There is never a good enough reason to assert control over someone else

We all succumb to the emotion of control from time to time. It may be a seemingly innocuous feeling of needing to take charge or make a decision. Perhaps we are gently steering someone into making a judgement or decision that feels like it would have a better outcome for us. Be honest with yourself and don’t ignore your need to control the situation. The emotion of control can have a very negative impact on how you feel and how you make others feel so it is worth fully examining it so you can recognise it, even when it sneaks up on you in a seemingly harmless way.

Control can also be triggered as a more obvious emotion with devastating effects on your mental health and relationships. When the emotion of control contains heavyweight feelings and beliefs it can cause you to react and behave in destructive and negative ways, which can leave a lasting impression on yourself and others. If you feel the need to limit other peoples choices or you are vocal in your disapproval of others behaviour, ideas or actions then you are actually trying to assert control over them. Whether you do this verbally, non-verbally or physically it is still a form of control. It may seem harmless because you are simply trying to explain to them how you feel or perhaps you don’t say anything but you purposefully ignore them if they behave in a way that you don’t like.

You may feel justified in acting this way. Perhaps you feel it is for their own good, you are doing it out of love or you are trying to protect them. Whilst all this may be true you are still coming from an emotion, not a place of unconditional love and clarity.

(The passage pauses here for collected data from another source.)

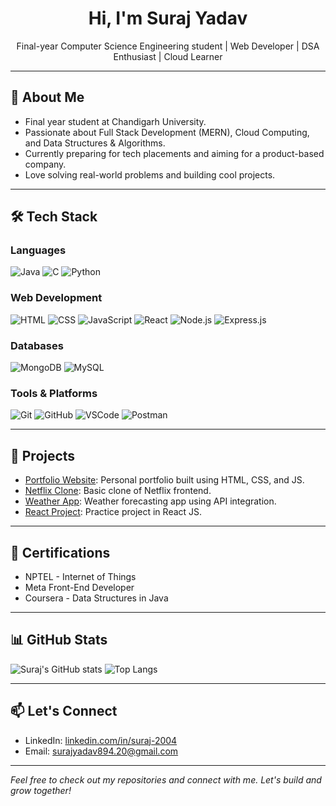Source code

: 
<h1 align="center">Hi, I'm Suraj Yadav</h1>

<p align="center">
  Final-year Computer Science Engineering student | Web Developer | DSA Enthusiast | Cloud Learner
</p>

---

## 🚀 About Me

- Final year student at Chandigarh University.
- Passionate about Full Stack Development (MERN), Cloud Computing, and Data Structures & Algorithms.
- Currently preparing for tech placements and aiming for a product-based company.
- Love solving real-world problems and building cool projects.

---

## 🛠️ Tech Stack

### Languages
![Java](https://img.shields.io/badge/Java-ED8B00?style=for-the-badge&logo=java&logoColor=white)
![C](https://img.shields.io/badge/C-00599C?style=for-the-badge&logo=c&logoColor=white)
![Python](https://img.shields.io/badge/Python-3776AB?style=for-the-badge&logo=python&logoColor=white)

### Web Development
![HTML](https://img.shields.io/badge/HTML5-E34F26?style=for-the-badge&logo=html5&logoColor=white)
![CSS](https://img.shields.io/badge/CSS3-1572B6?style=for-the-badge&logo=css3&logoColor=white)
![JavaScript](https://img.shields.io/badge/JavaScript-F7DF1E?style=for-the-badge&logo=javascript&logoColor=black)
![React](https://img.shields.io/badge/React-20232A?style=for-the-badge&logo=react&logoColor=61DAFB)
![Node.js](https://img.shields.io/badge/Node.js-339933?style=for-the-badge&logo=nodedotjs&logoColor=white)
![Express.js](https://img.shields.io/badge/Express.js-404D59?style=for-the-badge)

### Databases
![MongoDB](https://img.shields.io/badge/MongoDB-4EA94B?style=for-the-badge&logo=mongodb&logoColor=white)
![MySQL](https://img.shields.io/badge/MySQL-00000F?style=for-the-badge&logo=mysql&logoColor=white)

### Tools & Platforms
![Git](https://img.shields.io/badge/Git-F05032?style=for-the-badge&logo=git&logoColor=white)
![GitHub](https://img.shields.io/badge/GitHub-100000?style=for-the-badge&logo=github&logoColor=white)
![VSCode](https://img.shields.io/badge/VS%20Code-007ACC?style=for-the-badge&logo=visual-studio-code&logoColor=white)
![Postman](https://img.shields.io/badge/Postman-FF6C37?style=for-the-badge&logo=postman&logoColor=white)

---

## 🌟 Projects

- [Portfolio Website](https://github.com/Suraj-2004/Portfolio): Personal portfolio built using HTML, CSS, and JS.
- [Netflix Clone](https://github.com/Suraj-2004/Netflix-clone): Basic clone of Netflix frontend.
- [Weather App](https://github.com/Suraj-2004/weather-app): Weather forecasting app using API integration.
- [React Project](https://github.com/Suraj-2004/react): Practice project in React JS.

---

## 📜 Certifications

- NPTEL - Internet of Things
- Meta Front-End Developer
- Coursera - Data Structures in Java

---

## 📊 GitHub Stats

![Suraj's GitHub stats](https://github-readme-stats.vercel.app/api?username=Suraj-2004&show_icons=true&theme=tokyonight)
![Top Langs](https://github-readme-stats.vercel.app/api/top-langs/?username=Suraj-2004&layout=compact&theme=tokyonight)

---

## 📫 Let's Connect

- LinkedIn: [linkedin.com/in/suraj-2004](https://linkedin.com/in/suraj-2004)
- Email: surajyadav894.20@gmail.com

---

*Feel free to check out my repositories and connect with me. Let's build and grow together!*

Control can sometimes go hand in hand with other emotions such as defiance, responsibility or impending doom, which not only makes it harder to examine it also enhances your feelings and reactions causing a perfect storm.

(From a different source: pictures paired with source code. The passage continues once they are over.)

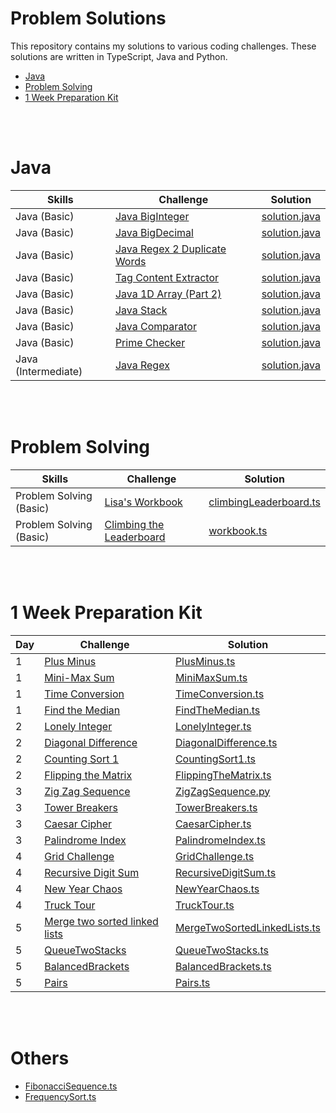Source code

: # Problem Solutions

This repository contains my solutions to various coding challenges. These solutions are written in TypeScript, Java and Python.

- [Java](#java) 
- [Problem Solving](#problem-solving) 
- [1 Week Preparation Kit](#1-week-preparation-kit)


<br />
<br />


# Java

|        Skills        |          Challenge           |           Solution           |
|----------------------|------------------------------|------------------------------|
|     Java (Basic)     | [Java BigInteger](https://www.hackerrank.com/challenges/java-biginteger/problem) | [solution.java](https://github.com/punyawatdev/problem-solutions/blob/main/Java/Java%20(Basic)/Java%20BigInteger/solution.java) |
|     Java (Basic)     | [Java BigDecimal](https://www.hackerrank.com/challenges/java-bigdecimal/problem) | [solution.java](https://github.com/punyawatdev/problem-solutions/blob/main/Java/Java%20(Basic)/Java%20BigDecimal/solution.java) |
|     Java (Basic)     | [Java Regex 2 Duplicate Words](https://www.hackerrank.com/challenges/duplicate-word/problem) | [solution.java](https://github.com/punyawatdev/problem-solutions/blob/main/Java/Java%20(Basic)/Java%20Regex%202%20Duplicate%20Words/solution.java) |
|     Java (Basic)     | [Tag Content Extractor](https://www.hackerrank.com/challenges/tag-content-extractor/problem) | [solution.java](https://github.com/punyawatdev/problem-solutions/blob/main/Java/Java%20(Basic)/Tag%20Content%20Extractor/solution.java) |
|     Java (Basic)     | [Java 1D Array (Part 2)](https://www.hackerrank.com/challenges/java-1d-array/problem) | [solution.java](https://github.com/punyawatdev/problem-solutions/blob/main/Java/Java%20(Basic)/Java%201D%20Array%20(Part%202)/solution.java) |
|     Java (Basic)     | [Java Stack](https://www.hackerrank.com/challenges/java-stack/problem) | [solution.java](https://github.com/punyawatdev/problem-solutions/blob/main/Java/Java%20(Basic)/Java%20Stack/solution.java) |
|     Java (Basic)     | [Java Comparator](https://www.hackerrank.com/challenges/java-comparator/problem) | [solution.java](https://github.com/punyawatdev/problem-solutions/blob/main/Java/Java%20(Basic)/Java%20Comparator/solution.java) |
|     Java (Basic)     | [Prime Checker](https://www.hackerrank.com/challenges/prime-checker/problem) | [solution.java](https://github.com/punyawatdev/problem-solutions/blob/main/Java/Java%20(Basic)/Prime%20Checker/solution.java) |
|     Java (Intermediate)     | [Java Regex](https://www.hackerrank.com/challenges/java-regex/problem) | [solution.java](https://github.com/punyawatdev/problem-solutions/blob/main/Java/Java%20(Intermediate)/Java%20Regex/solution.java) |

<br />
<br />


# Problem Solving

|          Skills          |          Challenge           |           Solution           |
|--------------------------|------------------------------|------------------------------|
|      Problem Solving (Basic)       | [Lisa's Workbook](https://www.hackerrank.com/challenges/Lisa-workbook/problem) | [climbingLeaderboard.ts](https://github.com/punyawatdev/problem-solutions/blob/main/Problem%20Solving/Basic/Lisa's%20Workbook/climbingLeaderboard.ts) |
|      Problem Solving (Basic)       | [Climbing the Leaderboard](https://www.hackerrank.com/challenges/climbing-the-leaderboard/problem) | [workbook.ts](https://github.com/punyawatdev/problem-solutions/blob/main/Problem%20Solving/Basic/Climbing%20the%20Leaderboard/workbook.ts) |

<br />
<br />


# 1 Week Preparation Kit

|   Day   |          Challenge           |           Solution           |
|---------|------------------------------|------------------------------|
|    1    | [Plus Minus](https://www.hackerrank.com/challenges/plus-minus/problem) | [PlusMinus.ts](https://github.com/punyawatdev/problem-solutions/blob/main/1%20Week%20Preparation%20Kit/Day%201/PlusMinus.ts) |
|    1    | [Mini-Max Sum](https://www.hackerrank.com/challenges/mini-max-sum/problem) | [MiniMaxSum.ts](https://github.com/punyawatdev/problem-solutions/blob/main/1%20Week%20Preparation%20Kit/Day%201/MiniMaxSum.ts) |
|    1    | [Time Conversion](https://www.hackerrank.com/challenges/time-conversion/problem) | [TimeConversion.ts](https://github.com/punyawatdev/problem-solutions/blob/main/1%20Week%20Preparation%20Kit/Day%201/TimeConversion.ts) |
|    1    | [Find the Median](https://www.hackerrank.com/challenges/find-the-median/problem) | [FindTheMedian.ts](https://github.com/punyawatdev/problem-solutions/blob/main/1%20Week%20Preparation%20Kit/Day%201/FindTheMedian.ts) |
|    2    | [Lonely Integer](https://www.hackerrank.com/challenges/lonely-integer/problem) | [LonelyInteger.ts](https://github.com/punyawatdev/problem-solutions/blob/main/1%20Week%20Preparation%20Kit/Day%202/LonelyInteger.ts) |
|    2    | [Diagonal Difference](https://www.hackerrank.com/challenges/diagonal-difference/problem) | [DiagonalDifference.ts](https://github.com/punyawatdev/problem-solutions/blob/main/1%20Week%20Preparation%20Kit/Day%202/DiagonalDifference.ts) |
|    2    | [Counting Sort 1](https://www.hackerrank.com/challenges/countingsort1/problem) | [CountingSort1.ts](https://github.com/punyawatdev/problem-solutions/blob/main/1%20Week%20Preparation%20Kit/Day%202/CountingSort1.ts) |
|    2    | [Flipping the Matrix](https://www.hackerrank.com/challenges/flipping-the-matrix/problem) | [FlippingTheMatrix.ts](https://github.com/punyawatdev/problem-solutions/blob/main/1%20Week%20Preparation%20Kit/Day%202/FlippingTheMatrix.ts) |
|    3    | [Zig Zag Sequence](https://www.hackerrank.com/challenges/zig-zag-sequence/problem) | [ZigZagSequence.py](https://github.com/punyawatdev/problem-solutions/blob/main/1%20Week%20Preparation%20Kit/Day%203/ZigZagSequence.ts) |
|    3    | [Tower Breakers](https://www.hackerrank.com/challenges/tower-breakers-1/problem) | [TowerBreakers.ts](https://github.com/punyawatdev/problem-solutions/blob/main/1%20Week%20Preparation%20Kit/Day%203/TowerBreakers.ts) |
|    3    | [Caesar Cipher](https://www.hackerrank.com/challenges/caesar-cipher-1/problem) | [CaesarCipher.ts](https://github.com/punyawatdev/problem-solutions/blob/main/1%20Week%20Preparation%20Kit/Day%203/CaesarCipher.ts) |
|    3    | [Palindrome Index](https://www.hackerrank.com/challenges/palindrome-index/problem) | [PalindromeIndex.ts](https://github.com/punyawatdev/problem-solutions/blob/main/1%20Week%20Preparation%20Kit/Day%203/PalindromeIndex.ts) |
|    4    | [Grid Challenge](https://www.hackerrank.com/challenges/grid-challenge/problem) | [GridChallenge.ts](https://github.com/punyawatdev/problem-solutions/blob/main/1%20Week%20Preparation%20Kit/Day%204/GridChallenge.ts) |
|    4    | [Recursive Digit Sum](https://www.hackerrank.com/challenges/recursive-digit-sum/problem) | [RecursiveDigitSum.ts](https://github.com/punyawatdev/problem-solutions/blob/main/1%20Week%20Preparation%20Kit/Day%204/RecursiveDigitSum.ts) |
|    4    | [New Year Chaos](https://www.hackerrank.com/challenges/new-year-chaos/problem) | [NewYearChaos.ts](https://github.com/punyawatdev/problem-solutions/blob/main/1%20Week%20Preparation%20Kit/Day%204/NewYearChaos.ts) |
|    4    | [Truck Tour](https://www.hackerrank.com/challenges/truck-tour/problem) | [TruckTour.ts](https://github.com/punyawatdev/problem-solutions/blob/main/1%20Week%20Preparation%20Kit/Day%204/TruckTour.ts) |
|    5    | [Merge two sorted linked lists](https://www.hackerrank.com/challenges/merge-two-sorted-linked-lists/problem) | [MergeTwoSortedLinkedLists.ts](https://github.com/punyawatdev/problem-solutions/blob/main/1%20Week%20Preparation%20Kit/Day%205/MergeTwoSortedLinkedLists.ts) |
|    5    | [QueueTwoStacks](https://www.hackerrank.com/challenges/queue-using-two-stacks/problem) | [QueueTwoStacks.ts](https://github.com/punyawatdev/problem-solutions/blob/main/1%20Week%20Preparation%20Kit/Day%205/QueueTwoStacks.ts) |
|    5    | [BalancedBrackets](https://www.hackerrank.com/challenges/balanced-brackets/problem) | [BalancedBrackets.ts](https://github.com/punyawatdev/problem-solutions/blob/main/1%20Week%20Preparation%20Kit/Day%205/BalancedBrackets.ts) |
|    5    | [Pairs](https://www.hackerrank.com/challenges/pairs/problem) | [Pairs.ts](https://github.com/punyawatdev/problem-solutions/blob/main/1%20Week%20Preparation%20Kit/Day%205/Pairs.ts) |



<br />
<br />


# Others

 - [FibonacciSequence.ts](https://github.com/punyawatdev/problem-solutions/blob/main/Others/FibonacciSequence.ts) 
 - [FrequencySort.ts](https://github.com/punyawatdev/problem-solutions/blob/main/Others/FrequencySort.ts)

The emotion of control can sometimes cut straight to the core of our worst fears and beliefs, abandonment, not good enough, loss, grief, humiliation etc which is why it can drive some of our most negative behaviours. When dealing with control try to remember that fears are never true and examine the negative beliefs that you have around being out of control. Really dive deep to get to the core of your feelings and emotions. Once you have a full understanding of control, although you may still become triggered, you will be able to recognise that you are coming from an emotion and not allow it to negatively affect your words, thoughts and actions.